___ Recorded information ___

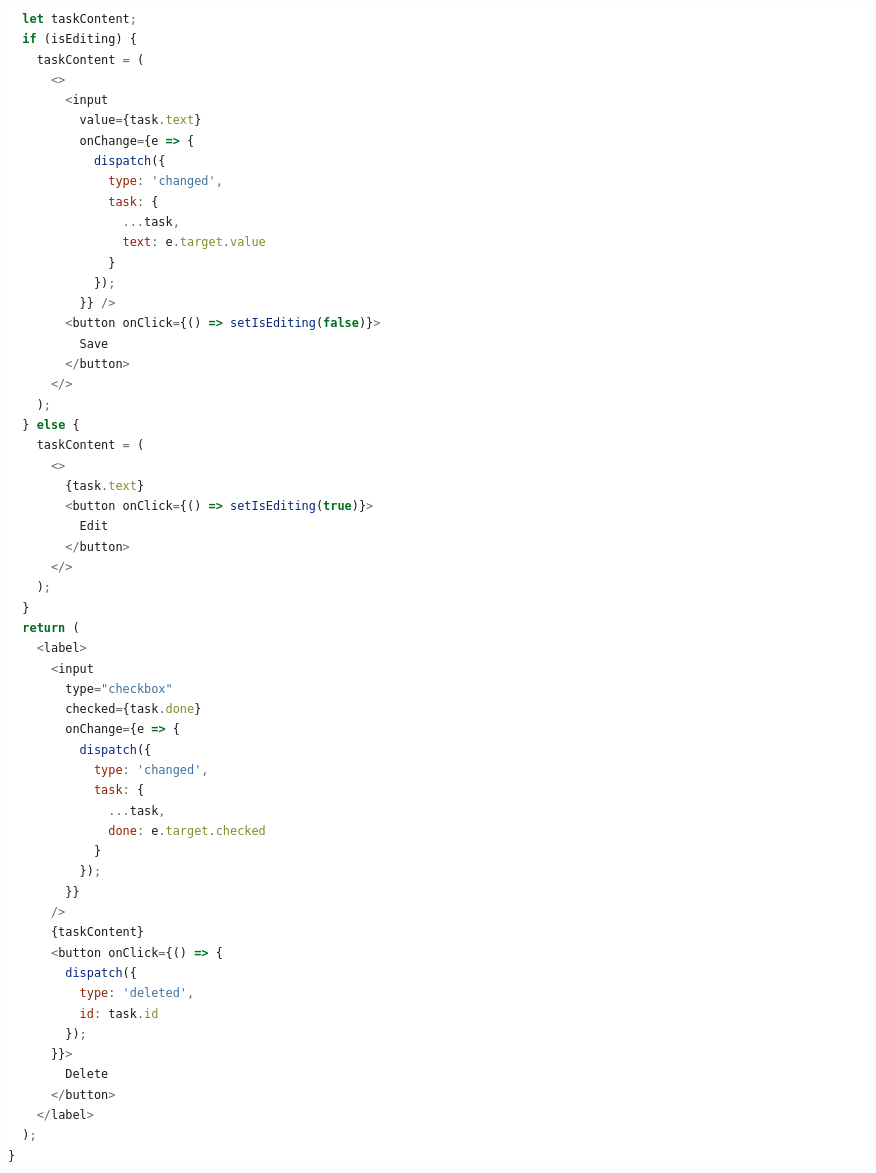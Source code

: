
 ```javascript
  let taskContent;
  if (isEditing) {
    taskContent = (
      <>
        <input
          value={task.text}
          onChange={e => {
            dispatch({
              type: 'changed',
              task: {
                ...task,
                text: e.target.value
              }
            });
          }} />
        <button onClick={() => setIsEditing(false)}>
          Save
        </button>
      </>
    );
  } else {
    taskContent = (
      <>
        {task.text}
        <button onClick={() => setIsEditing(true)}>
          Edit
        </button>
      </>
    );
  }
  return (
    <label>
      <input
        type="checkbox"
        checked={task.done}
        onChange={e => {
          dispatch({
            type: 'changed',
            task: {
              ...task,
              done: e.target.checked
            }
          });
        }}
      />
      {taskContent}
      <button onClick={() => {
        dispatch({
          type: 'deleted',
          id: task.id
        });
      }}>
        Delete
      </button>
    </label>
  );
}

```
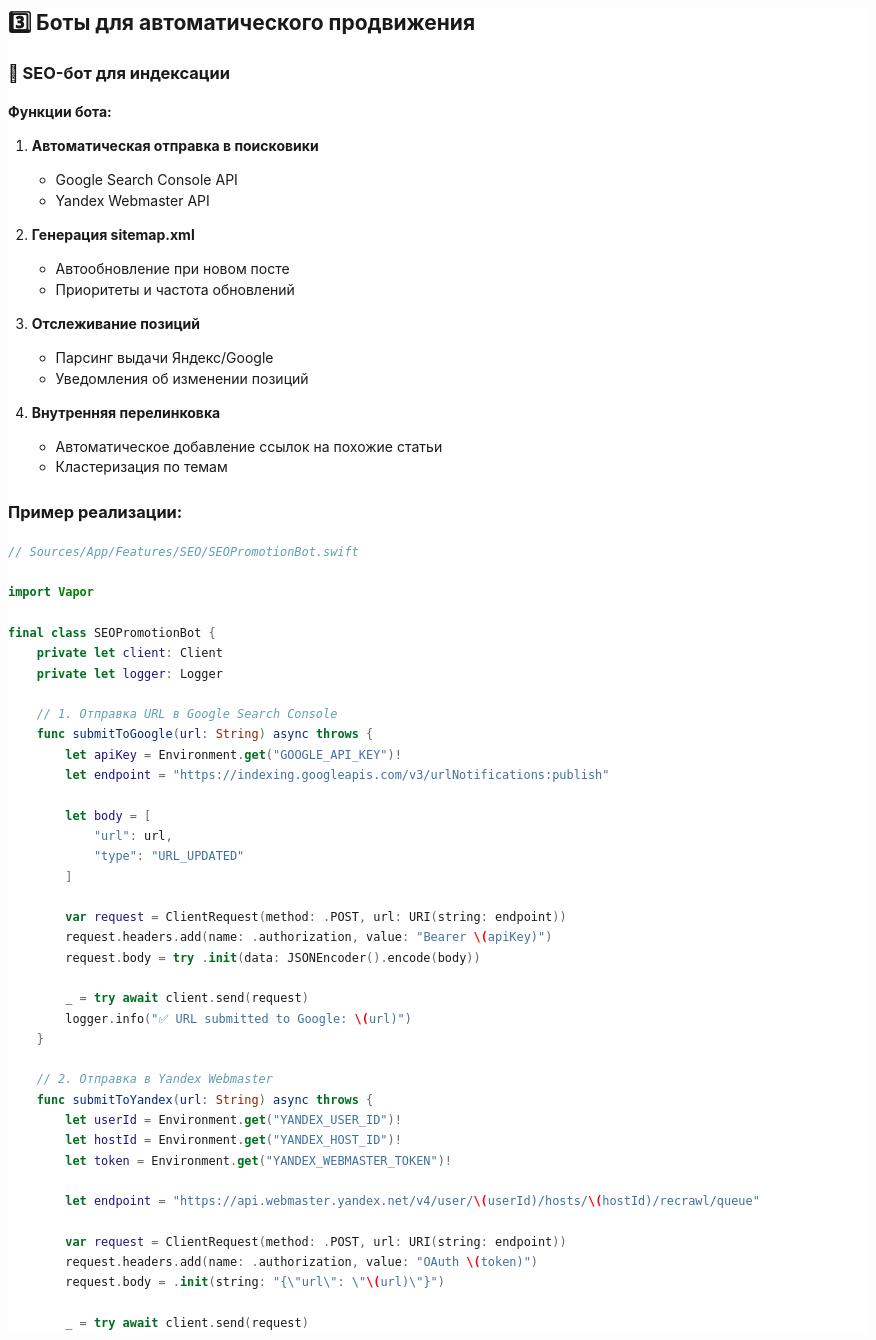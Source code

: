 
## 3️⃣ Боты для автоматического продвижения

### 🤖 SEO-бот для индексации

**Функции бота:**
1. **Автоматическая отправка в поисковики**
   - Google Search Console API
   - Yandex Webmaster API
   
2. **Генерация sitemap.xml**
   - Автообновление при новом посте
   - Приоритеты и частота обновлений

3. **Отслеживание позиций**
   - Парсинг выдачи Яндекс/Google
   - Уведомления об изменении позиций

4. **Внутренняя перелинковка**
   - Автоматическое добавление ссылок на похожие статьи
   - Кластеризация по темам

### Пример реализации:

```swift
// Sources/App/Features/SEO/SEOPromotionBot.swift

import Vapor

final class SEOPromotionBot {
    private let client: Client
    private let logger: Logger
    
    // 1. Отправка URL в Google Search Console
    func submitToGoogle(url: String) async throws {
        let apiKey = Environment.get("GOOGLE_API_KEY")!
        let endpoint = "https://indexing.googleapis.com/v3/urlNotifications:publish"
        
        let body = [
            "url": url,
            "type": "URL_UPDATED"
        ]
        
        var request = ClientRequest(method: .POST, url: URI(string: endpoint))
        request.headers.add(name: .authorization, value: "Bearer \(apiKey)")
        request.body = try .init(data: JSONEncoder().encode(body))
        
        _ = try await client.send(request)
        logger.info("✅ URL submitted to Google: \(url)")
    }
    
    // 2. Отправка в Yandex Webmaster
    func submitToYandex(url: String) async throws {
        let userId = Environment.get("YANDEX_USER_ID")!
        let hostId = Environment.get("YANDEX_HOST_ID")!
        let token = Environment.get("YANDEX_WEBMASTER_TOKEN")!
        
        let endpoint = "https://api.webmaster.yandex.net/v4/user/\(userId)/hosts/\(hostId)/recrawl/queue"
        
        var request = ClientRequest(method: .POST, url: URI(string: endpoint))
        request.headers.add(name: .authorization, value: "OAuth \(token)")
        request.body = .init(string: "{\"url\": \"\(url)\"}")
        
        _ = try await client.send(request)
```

___

◆ About this exercise:
List each line of the entries that holds the string "SEOPromotionBot".

◆ Response to the task:
// Sources/App/Features/SEO/SEOPromotionBot.swift
final class SEOPromotionBot {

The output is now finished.